Many Australian specialists are concerned about the ethics of drug companies being in any way involved in the definition of a disease - save that it means some rare attention is being paid to understanding women's sexuality.
Deakin University research fellow in women's health Angela Taft says shortages in government and private funding mean more researchers are accepting money from pharmaceutical companies.
"If the criticisms are right, the pharmaceutical companies are attempting to influence in a very questionable way the development of research that will do something very much to the detriment of women," says Taft, a vice-president of the Public Health Association. "It could mislead women into feeling very inadequate and diseased ... and it raises a whole lot of questions about how drug companies in general are influencing the direction of medicines for disorders which are questionable."
Many researchers and specialists also largely reject the label "dysfunction" because of the negative connotations of what is a diverse range of physical, psychological and emotional difficulties.
Sydney obstetrician, gynaecologist and sexologist Jules Black is among those deeply suspicious of some - particularly US-based - doctors who, with the encouragement of drug companies, are pushing the FSD diagnosis. "There has been this trend within the last 10 years - starting before Viagra and particularly since it - to medicalise female sexual function," he says. "There can be some genuine problems there. But these entrepreneurial types are trying to make an industry out of it ... I don't know why people aren't more outraged."

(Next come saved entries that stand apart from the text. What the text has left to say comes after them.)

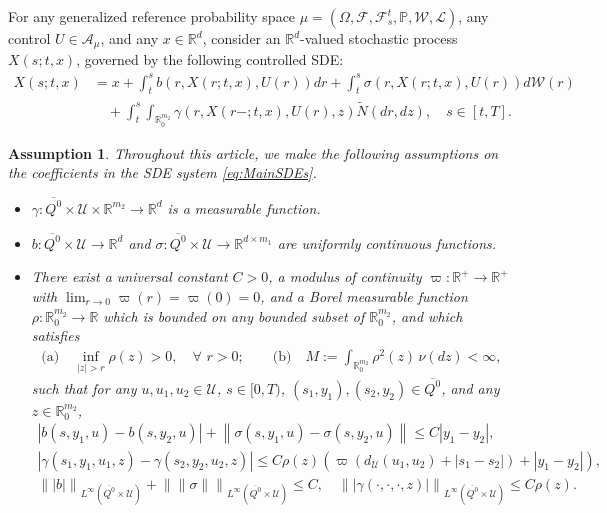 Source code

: \documentclass[amscd,amssymb,11pt]{article}
\newtheorem{assumption}[theorem]{Assumption}
\numberwithin{theorem}{section}
\numberwithin{equation}{section}
\begin{document}
For any generalized reference probability space $\mu=(\Omega,\mathscr{F},\mathscr{F}_{s}^{t},\mathbb{P},\mathcal{W},\mathcal{L})$, any control $U\in\mathcal{A}_{\mu}$, and any $x\in\mathbb{R}^{d}$, consider an $\mathbb{R}^{d}$-valued stochastic process $X(s;t,x)$, governed by the following controlled SDE:
\begin{align}\label{eq:MainSDEs}
X(s;t,x)&=x+\int_{t}^{s}b\left(r,X(r;t,x),U(r)\right)dr+\int_{t}^{s}\sigma\!\left(r,X(r;t,x),U(r)\right)d\mathcal{W}(r)\nonumber\\
&\quad +\int_{t}^{s}\int_{\mathbb{R}^{m_{2}}_{0}}\gamma\left(r,X(r-;t,x),U(r),z\right)\widetilde{N}(dr,dz),\quad s\in[t,T].
\end{align}
\begin{assumption}\label{assump:SDECoefs}
Throughout this article, we make the following assumptions on the coefficients in the SDE system \eqref{eq:MainSDEs}.
\begin{itemize}
\item [(i)] $\gamma:\overline{Q^{0}}\times\mathcal{U}\times\mathbb{R}^{m_{2}}\rightarrow\mathbb{R}^{d}$ is a measurable function.
\item [(ii)] $b:\overline{Q^{0}}\times\mathcal{U}\rightarrow\mathbb{R}^{d}$ and $\sigma:\overline{Q^{0}}\times\mathcal{U}\rightarrow\mathbb{R}^{d\times m_{1}}$ are uniformly continuous functions.
\item [(iii)] There exist a universal constant $C>0$, a modulus of continuity $\varpi:\mathbb{R}^{+}\rightarrow\mathbb{R}^{+}$ with $\lim_{r\rightarrow 0}\varpi(r)=\varpi(0)=0$, and a Borel measurable function $\rho:\mathbb{R}^{m_{2}}_{0}\rightarrow\mathbb{R}$ which is bounded on any bounded subset of $\mathbb{R}^{m_{2}}_{0}$, and which satisfies
    \begin{align*}
    \text{(a)}\quad\inf_{|z|>r}\rho(z)>0,\quad\forall\,\,r>0;\qquad\text{(b)}\quad M:=\int_{\mathbb{R}^{m_{2}}_{0}}\rho^{2}(z)\,\nu(dz)<\infty,
    \end{align*}
    such that for any $u,u_{1},u_{2}\in\mathcal{U}$, $s\in[0,T)$, $(s_{1},y_{1}),(s_{2},y_{2})\in \overline{Q^{0}}$, and any $z\in\mathbb{R}^{m_{2}}_{0}$,
    \begin{align}
    \left|b(s,y_{1},u)-b(s,y_{2},u)\right|+\left\|\sigma(s,y_{1},u)-\sigma(s,y_{2},u)\right\|\leq C\left|y_{1}-y_{2}\right|,\qquad\quad\,\,\nonumber\\
    \left|\gamma(s_{1},y_{1},u_{1},z)-\gamma(s_{2},y_{2},u_{2},z)\right |\leq C\rho(z)\left(\varpi\!\left(d_{\mathcal{U}}(u_{1},u_{2})+\left|s_{1}-s_{2}\right|\right)+\left|y_{1}-y_{2}\right|\right),\nonumber\\
    \label{eq:inftybounds} \left\||b|\right\|_{L^{\infty}(\overline{Q^{0}}\times\mathcal{U})}+\left\|\|\sigma\|\right\|_{L^{\infty}(\overline{Q^{0}}\times\mathcal{U})}\leq C,\quad\left\||\gamma(\cdot,\cdot,\cdot,z)|\right\|_{L^{\infty}(\overline{Q^{0}}\times\mathcal{U})}\leq C\rho(z).\quad\,\,\,\,
    \end{align}
\end{itemize}
\end{assumption}
\end{document}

Black says the use of FSD is as medically meaningless as other catch-all terms such as mental disorders or arthritis. "If you say a person has a mental illness, what does that mean? They could be depressed, or anxious, or suicidal. It is too general," he says.
Susan Davis, research director at the Jean Hailes Foundation in Melbourne, which specialises
in research and education to promote women's health, also takes exception to the use of the word dysfunction in relation to sexuality.
"A loss of sexual interest is the most common problem. But I don't think it is a health problem," she says. "It is sexual disinclination, not a dysfunction or a disease."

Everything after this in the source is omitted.